Сейчас такого, конечно, быть никак не может. Сейчас консерватория, как оно и должно быть, настоящий храм искусства со всеми вытекающими отсюда последствиями. Вплоть до мелочей. Например, если забудешься и закуришь в фойе ненароком, к тебе тут же подойдут и очень вежливо предложат проследовать в специально отведеннное для этого место. И правильно, я думаю. Потому что, может, далеко не всем интересно табачным дымом дышать. А перед началом концерта почтеннейшую публику нижайше и убедительнейше просят отключить мобильные телефоны. Это, по-моему, тоже правильно. Чтобы артистам работать не мешали. Так вот, на этот раз, к чести почтеннейшей публики, и в фоей никто не курил, и телефоны все охотно отключили. И концерт прошел выше всяких похвал.

Поэтому и спустился я в метро, пребывая в преотличнейшем настроении. Но, едва вошел в вагон, как сразу почувствовал неладное. Почти все сгрудились вокруг одного места и что-то довольно бурно обсуждали. Оказалось, дело вот в чем. В поезде ехал молодой человек, как потом оказалось, ученик выпускного класса средней школы, который собирается летом поступать в Академию художеств. Сидя в вагоне, он, то ли от делать нечего, то ли, чтобы позаниматься лишний раз, достал блокнот и карандаш и начал рисовать своих попутчиков и дарить им их портреты. Все брали, говорили «спасибо». А один, здоровенный такой детина, взял, да и  возмутился. Кто тебе, - говорит, - во-первых, дал право рисовать мой портрет в общественном месте? А во-вторых, - говорит, - ты меня изобразил совсем не таким, какой я на самом деле. И поднял натуральный скандал. Даже собирался подраться с юным дарованием, или делал вид, что собирается. Все, конечно, бросились его успокаивать, говорить, что портрет очень даже полуился похожий. А скандалист от этого еще больше в раж впал. Если, - говорит, - вы мне не даете отстоять мои честь и достоинство известгным мне способом, то я в полицию жаловать будут. Я, - говорит, - издевательства над собой терпеть не намерен. При этом кричит благим матом и руками изо всех сил машет.

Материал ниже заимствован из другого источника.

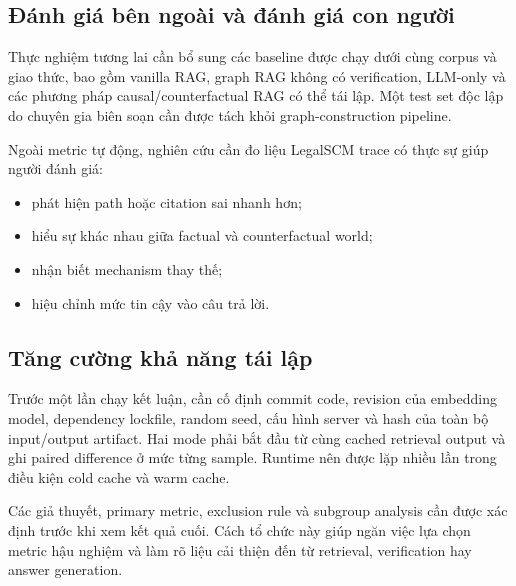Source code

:\subsection{Đánh giá bên ngoài và đánh giá con người}

Thực nghiệm tương lai cần bổ sung các baseline được chạy dưới cùng corpus và
giao thức, bao gồm vanilla RAG, graph RAG không có verification, LLM-only và
các phương pháp causal/counterfactual RAG có thể tái lập. Một test set độc
lập do chuyên gia biên soạn cần được tách khỏi graph-construction pipeline.

Ngoài metric tự động, nghiên cứu cần đo liệu LegalSCM trace có thực sự giúp
người đánh giá:

\begin{itemize}
    \item phát hiện path hoặc citation sai nhanh hơn;
    \item hiểu sự khác nhau giữa factual và counterfactual world;
    \item nhận biết mechanism thay thế;
    \item hiệu chỉnh mức tin cậy vào câu trả lời.
\end{itemize}

\subsection{Tăng cường khả năng tái lập}

Trước một lần chạy kết luận, cần cố định commit code, revision của embedding
model, dependency lockfile, random seed, cấu hình server và hash của toàn bộ
input/output artifact. Hai mode phải bắt đầu từ cùng cached retrieval output
và ghi paired difference ở mức từng sample. Runtime nên được lặp nhiều lần
trong điều kiện cold cache và warm cache.

Các giả thuyết, primary metric, exclusion rule và subgroup analysis cần được
xác định trước khi xem kết quả cuối. Cách tổ chức này giúp ngăn việc lựa chọn
metric hậu nghiệm và làm rõ liệu cải thiện đến từ retrieval, verification hay
answer generation.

Неизвестно, чем бы эта история закончилась, если бы на следующей остановке в метро не вошел сотрудник полиции. Он, конечно, просто так вошел, наверное, ехал куда-то. Может, домой возвращался после трудного дежурства. И, может, никакие скандалы ему были не нужны. Но, как настоящий страж порядка, он, разумеется, не мог пройти мимо такого безобразия. И поинтересовался, что это тут происходит. А выслушав объяснения сторон, сказал так. «Ты, - обратился он к художнику, - в будущем спрашивай все-таки, прежде, чем портреты с незнакомых людей рисовать. Когда будешь знаменитым, как Пикассо, люди к тебе сами повалят. А пока держись от греха подальше. Ну а ты, - повернулся он к скандалисту, - если бы был таким красивым, каким тебя этот молодой человек нарисовал, у тебя бы вообще никогда проблем в жизни не было. Так что, забирай свое изображение, повесь у себя дома над кроватью, и, глядя на него, благодари художника , который так тебе польстил». Тут пассажиры вступились уже за этого скандалиста, утверждая, что он совсем недурен собой, и портрет очень даже верно передвает особенности его интересной внешности. Но том и порешили.

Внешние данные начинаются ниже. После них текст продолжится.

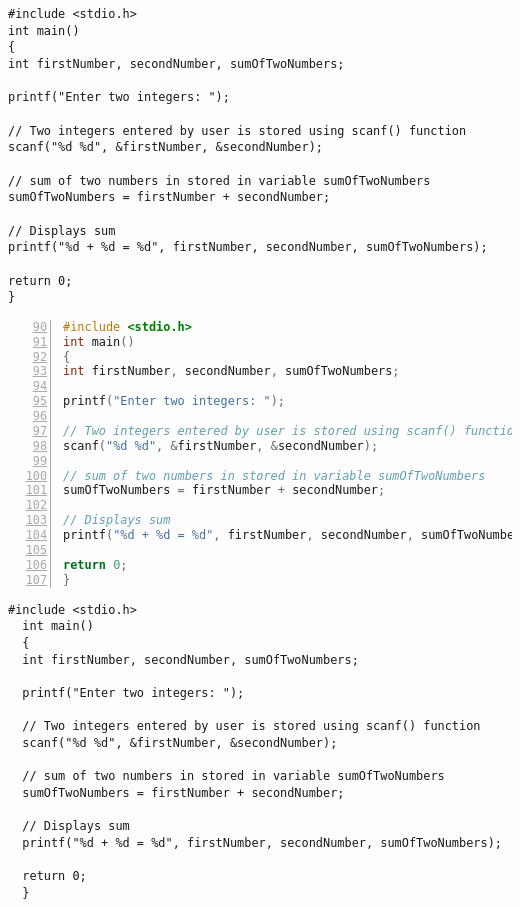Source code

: \documentclass{article}
\begin{document}
\begin{lstlisting}[caption={este es mi primer programa},captionpos=b,breaklines=true,frame=single,rulecolor=\color{red},backgroundcolor=\color{pink!30},frameround=tf]
#include <stdio.h>
int main()
{
int firstNumber, secondNumber, sumOfTwoNumbers;

printf("Enter two integers: ");

// Two integers entered by user is stored using scanf() function
scanf("%d %d", &firstNumber, &secondNumber);

// sum of two numbers in stored in variable sumOfTwoNumbers
sumOfTwoNumbers = firstNumber + secondNumber;

// Displays sum      
printf("%d + %d = %d", firstNumber, secondNumber, sumOfTwoNumbers);

return 0;
}
\end{lstlisting}
	
\begin{lstlisting}[language=C,basicstyle=\ttfamily\small\color{blue},showtabs=true,showspaces=true, numbers=left,numberstyle={\footnotesize\color{blue!30}},numberblanklines=false,firstnumber=90,caption={este es mi segundo programa}]
#include <stdio.h>
int main()
{
int firstNumber, secondNumber, sumOfTwoNumbers;

printf("Enter two integers: ");

// Two integers entered by user is stored using scanf() function
scanf("%d %d", &firstNumber, &secondNumber);

// sum of two numbers in stored in variable sumOfTwoNumbers
sumOfTwoNumbers = firstNumber + secondNumber;

// Displays sum      
printf("%d + %d = %d", firstNumber, secondNumber, sumOfTwoNumbers);

return 0;
}
\end{lstlisting}
	
\begin{lstlisting}[gobble=2]
#include <stdio.h>
  int main()
  {
  int firstNumber, secondNumber, sumOfTwoNumbers;

  printf("Enter two integers: ");

  // Two integers entered by user is stored using scanf() function
  scanf("%d %d", &firstNumber, &secondNumber);

  // sum of two numbers in stored in variable sumOfTwoNumbers
  sumOfTwoNumbers = firstNumber + secondNumber;

  // Displays sum      
  printf("%d + %d = %d", firstNumber, secondNumber, sumOfTwoNumbers);

  return 0;
  }
\end{lstlisting}
	
\end{document}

А я, наблюдая за этим инцидентом, вспомнил, что несколько лет назад читающее  человечество отметило 200-летие со дня рождения Николая Васильевича Гоголя. Это-то тут при чем? - спросите вы. И я вам отвечу, что, во-первых, Гоголь – гений, а значит, он всегда оказывается каким-нибудь образом «при чем». Ну а во-вторых, в эпиграфе к бессмертной комедии Гоголя «Ревизор» говорится: нечего, мол, на зеркало пенять, если – сами знаете, что. А тем. кто не знает, советую от всей души: откройте Гоголя. Ничего, кроме пользы, от этого не будет. Если, конечно, помнить, что сказанное относится не только к этому случаю, но и ко всем остальным нашим отдельным недостаткам.